The data set you will analyse in this homework records information about different items on the menu at a local Burger King restaurant. One purpose of this assignment is to practice using software to explore and summarize qualities of these data consisting of \(122\) observations and \(15\) columns (the first column identifies the item name, the next \(14\) correspond to different variables). Another purpose of this assignment is to begin to practice working with data through software. Most of your time on this assignment will be spent getting your software set up and on learning how to do basic exploratory statistics with either Excel or R.
The skills necessary to complete this assignment in Excel are covered in the following four videos:
Excel 2016 with Data Analysis Toolpak Introduction to Excel 2016 with Data Analysis Toolpak (1:52)
Excel 2016 with Data Analysis Toolpak Introduction to Excel 2016 with Data Analysis Toolpak: Common Procedures (3:08)
Excel 2016 with Data Analysis Toolpak Descriptive Statistics and Confidence Intervals for a Mean (2:57)
Excel 2016 with Data Analysis Toolpak Histogram (3:08)
The skills necessary to complete this assignment in R are covered in the following seven videos:
R Video - Introduction to R (0:59)
R Video - Getting Started (4:01)
R Video - Working with Data Objects 1 (3:08)
R Video - Working with Data Objects 2 (4:28)
R Video - Importing Data (03:20)
R Video - Descriptive Statistics (3:34)
R Video - Plotting - Histograms, Bar Charts, Boxplots, Scatterplots (3:56)

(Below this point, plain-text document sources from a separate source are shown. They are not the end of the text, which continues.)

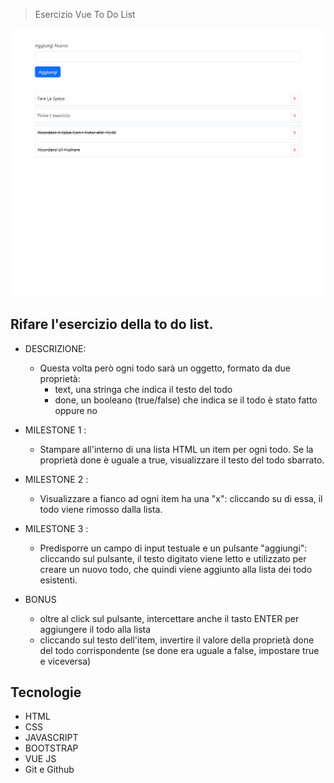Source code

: > Esercizio Vue To Do List

![preview](./.github/preview.png)

## Rifare l'esercizio della to do list.
- DESCRIZIONE:
    - Questa volta però ogni todo sarà un oggetto, formato da due proprietà:
      - text, una stringa che indica il testo del todo
      - done, un booleano (true/false) che indica se il todo è stato fatto oppure no

- MILESTONE 1 :
  - Stampare all'interno di una lista HTML un item per ogni todo.
    Se la proprietà done è uguale a true, visualizzare il testo del todo sbarrato.

- MILESTONE 2 :
  - Visualizzare a fianco ad ogni item ha una "x": cliccando su di essa, il todo viene rimosso dalla lista.

- MILESTONE 3 :
  - Predisporre un campo di input testuale e un pulsante "aggiungi": cliccando sul pulsante, il testo digitato viene letto e utilizzato per creare un nuovo todo, che quindi viene aggiunto alla lista dei todo esistenti.

- BONUS
  - oltre al click sul pulsante, intercettare anche il tasto ENTER per aggiungere il todo alla lista
  -  cliccando sul testo dell'item, invertire il valore della proprietà done del todo corrispondente (se done era uguale a false, impostare true e viceversa)

## Tecnologie

- HTML
- CSS
- JAVASCRIPT
- BOOTSTRAP
- VUE JS
- Git e Github
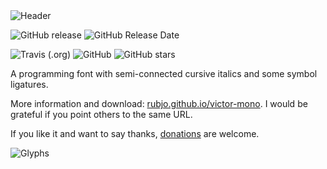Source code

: <img src="https://github.com/rubjo/victor-mono/raw/master/public/header.png" alt="Header">

![GitHub release](https://img.shields.io/github/release/rubjo/victor-mono.svg) ![GitHub Release Date](https://img.shields.io/github/release-date/rubjo/victor-mono.svg)

![Travis (.org)](https://img.shields.io/travis/rubjo/victor-mono.svg?logo=travis) ![GitHub](https://img.shields.io/github/license/rubjo/victor-mono.svg) ![GitHub stars](https://img.shields.io/github/stars/rubjo/victor-mono.svg?style=social)

A programming font with semi-connected cursive italics and some symbol ligatures.

More information and download: [rubjo.github.io/victor-mono](https://rubjo.github.io/victor-mono). I would be grateful if you point others to the same URL.

If you like it and want to say thanks, [donations](https://www.paypal.me/runbjo) are welcome.

<img src="https://github.com/rubjo/victor-mono/raw/master/src/assets/img/specimen-dark.png" alt="Glyphs">
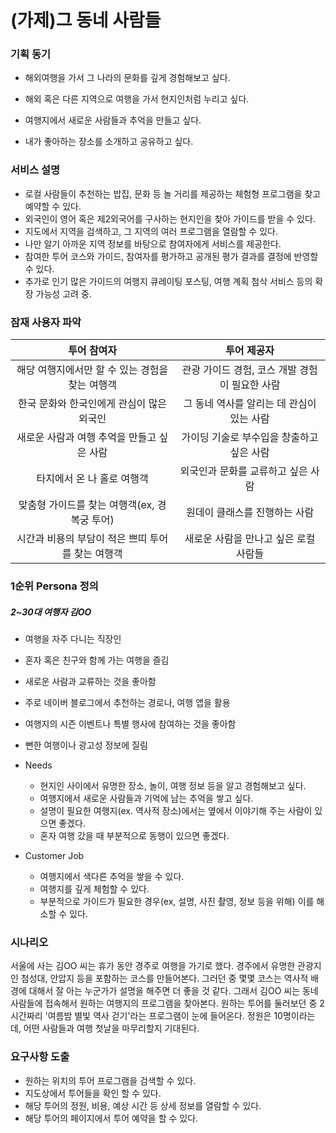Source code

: # (가제)그 동네 사람들

### 기획 동기

- 해외여행을 가서 그 나라의 문화를 깊게 경험해보고 싶다.
- 해외 혹은 다른 지역으로 여행을 가서 현지인처럼 누리고 싶다.

- 여행지에서 새로운 사람들과 추억을 만들고 싶다.

- 내가 좋아하는 장소를 소개하고 공유하고 싶다.

  

### 서비스 설명

- 로컬 사람들이 추천하는 밥집, 문화 등 놀 거리를 제공하는 체험형 프로그램을 찾고 예약할 수 있다.
- 외국인이 영어 혹은 제2외국어를 구사하는 현지인을 찾아 가이드를 받을 수 있다.
- 지도에서 지역을 검색하고, 그 지역의 여러 프로그램을 열람할 수 있다.
- 나만 알기 아까운 지역 정보를 바탕으로 참여자에게 서비스를 제공한다.
- 참여한 투어 코스와 가이드, 참여자를 평가하고 공개된 평가 결과를 결정에 반영할 수 있다.
- 추가로 인기 많은 가이드의 여행지 큐레이팅 포스팅, 여행 계획 첨삭 서비스 등의 확장 가능성 고려 중.



### 잠재 사용자 파악

|                    투어 참여자                    |                  투어 제공자                   |
| :-----------------------------------------------: | :--------------------------------------------: |
|  해당 여행지에서만 할 수 있는 경험을 찾는 여행객  | 관광 가이드 경험, 코스 개발 경험이 필요한 사람 |
|     한국 문화와 한국인에게 관심이 많은 외국인     |   그 동네 역사를 알리는 데 관심이 있는 사람    |
|    새로운 사람과 여행 추억을 만들고 싶은 사람     |   가이딩 기술로 부수입을 창출하고 싶은 사람    |
|            타지에서 온 나 홀로 여행객             |       외국인과 문화를 교류하고 싶은 사람       |
|   맞춤형 가이드를 찾는 여행객(ex, 경복궁 투어)    |         원데이 클래스를 진행하는 사람          |
| 시간과 비용의 부담이 적은 쁘띠 투어를 찾는 여행객 |     새로운 사람을 만나고 싶은 로컬 사람들      |



### 1순위 Persona 정의

##### 2~30대 여행자 김OO

- 여행을 자주 다니는 직장인

- 혼자 혹은 친구와 함께 가는 여행을 즐김

- 새로운 사람과 교류하는 것을 좋아함

- 주로 네이버 블로그에서 추천하는 경로나, 여행 앱을 활용

- 여행지의 시즌 이벤트나 특별 행사에 참여하는 것을 좋아함

- 뻔한 여행이나 광고성 정보에 질림

- Needs

  - 현지인 사이에서 유명한 장소, 놀이, 여행 정보 등을 알고  경험해보고 싶다.
  - 여행지에서 새로운 사람들과 기억에 남는 추억을 쌓고 싶다.
  - 설명이 필요한 여행지(ex. 역사적 장소)에서는 옆에서 이야기해 주는 사람이 있으면 좋겠다.
  - 혼자 여행 갔을 때 부분적으로 동행이 있으면 좋겠다.

- Customer Job

  - 여행지에서 색다른 추억을 쌓을 수 있다.
  - 여행지를 깊게 체험할 수 있다.
  - 부분적으로 가이드가 필요한 경우(ex, 설명, 사진 촬영, 정보 등을 위해) 이를 해소할 수 있다.

  

### 시나리오

서울에 사는 김OO 씨는 휴가 동안 경주로 여행을 가기로 했다. 경주에서 유명한 관광지인 첨성대, 안압지 등을 포함하는 코스를 만들어본다. 그러던 중 몇몇 코스는 역사적 배경에 대해서 잘 아는 누군가가 설명을 해주면 더 좋을 것 같다. 그래서 김OO 씨는 동네 사람들에 접속해서 원하는 여행지의 프로그램을 찾아본다. 원하는 투어를 둘러보던 중 2시간짜리 '여름밤 별빛 역사 걷기'라는 프로그램이 눈에 들어온다. 정원은 10명이라는데, 어떤 사람들과 여행 첫날을 마무리할지 기대된다.



### 요구사항 도출

- 원하는 위치의 투어 프로그램을 검색할 수 있다.
- 지도상에서 투어들을 확인 할 수 있다.
- 해당 투어의 정원, 비용, 예상 시간 등 상세 정보를 열람할 수 있다.
- 해당 투어의 페이지에서 투어 예약을 할 수 있다.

If you are analyzing this data in Excel you first need to download
the data set. There are several ways to do this but I think the
simplest is to follow this link and then download the raw file and save
it with the file name Burger_King_items.csv
. (The image
below shows you were to find the download button.)
If you are analyzing this data in R, importing the data is a bit easier because all you need to do is run the following command in your R console:
Burger_King_items <- read.csv(
"https://raw.githubusercontent.com/dr-suz/Stat11/main/Data/Burger_King_items.csv")
This automatically loads the data object called
Burger_King_items
into your working space.
Once you have access to the data set, complete all parts of the five problems in this assignment. You are encouraged to work with your classmates on this assignment but you must hand in your own, unique write up of the solutions. In a Word document, clearly label each problem’s solution. Most solutions will include graphics which can be copied from Excel or R and pasted into your solution document. All solutions require a written component. When you are ready to submit your assignment, save the Word document as a PDF and upload it to the link on Moodle for Project Homework #1.
This is a three part question. For this data set, what constitutes an observational unit? What are the different variables being collected? Finally, which of the variables are quantitative and which are categorical and are there any variables that could be either/both?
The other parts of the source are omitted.